Market unimpressed in wake of NBFC crisis

The Asian Age.  | Ritwik Mukherjee

Business, Market

Jittery markets are facing a crisis of confidence with respect to the precariously perched NBFC (including HFCs) & fixed-income mutual fund sectors.

Governor Shaktikanta Das

Kolkata: The Reserve Bank of India (RBI) will be closely monitoring the developments in the crisis-hit non-banking finance companies (NBFCs) and housing finance companies (HFCs), said the RBI Governor on Thursday. Interestingly, nearly nine months ago Infrastructure Leasing & Financial Services (IL&FS) imploded. And more recently on June 4, bond defaults by mortgage lender DHFL came to light, which subsequently led to a slew of rating downgrades of the company and its shares tanked 15.86 per cent on Thursday.

However, with a view to strengthening the supervision and regulation of commercial banks, urban co-operative banks and NBFCs, the RBI Board had decided to create a specialised supervisory and regulatory cadre within the RBI, as announced on May 21.

“RBI does not regulate HFCs. Nonetheless, banks have significant exposure to HFCs and RBI in any case is mandated to look after the financial stability of the entire economy. In that background, we have been very closely monitoring the activity, the performance and the development in the NBFC sector, including HFCs. We are also monitoring major entities in this universe of NBFCs and HFCs,” said Governor Shaktikanta Das. He added that the central bank is ready to take regulatory action, without delay, to safeguard the financial stability of the economy, if required.

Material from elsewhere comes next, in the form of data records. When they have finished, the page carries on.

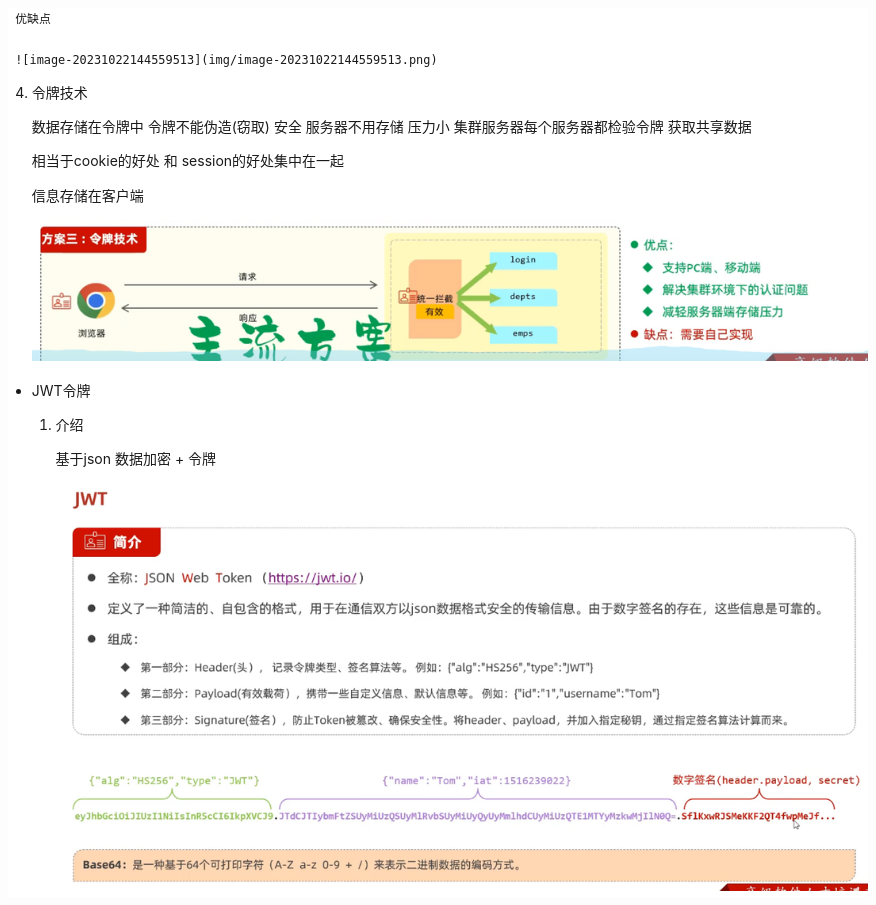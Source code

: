      优缺点

     ![image-20231022144559513](img/image-20231022144559513.png)

  4. 令牌技术

     数据存储在令牌中 令牌不能伪造(窃取) 安全  服务器不用存储 压力小 集群服务器每个服务器都检验令牌 获取共享数据 

     相当于cookie的好处 和 session的好处集中在一起

     信息存储在客户端

     ![image-20231022145228232](img/image-20231022145228232.png)

* JWT令牌

  1. 介绍

     基于json 数据加密 + 令牌 

     ![image-20231022173925975](img/image-20231022173925975.png)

The statement, however, failed to instill confidence amongst the sector analysts. Ajay Bodke, CEO, PMS, Prabhudas Lilladher, said: “No specific measure has been announced that would provide immediate relief to the much-troubled NBFC sector. In the presser the governor did reiterate multiple times that RBI will do whatever it takes to ensure financial stability of the system. Jittery markets are facing a crisis of confidence with respect to the precariously perched NBFC (including HFCs) & fixed-income mutual fund sectors. It looks highly unlikely that these broad, motherhood statements will assuage market concerns. Specific & targeted solutions to rescue these besieged sectors alone can stem the panic and stop a further contagion. Inadequately forceful response to the ILFS bankruptcy has already created fear psychosis among market participants which is getting compounded by an almost blase regulatory treatment towards other troubled groups like DHFL, Essel, ADAG etc."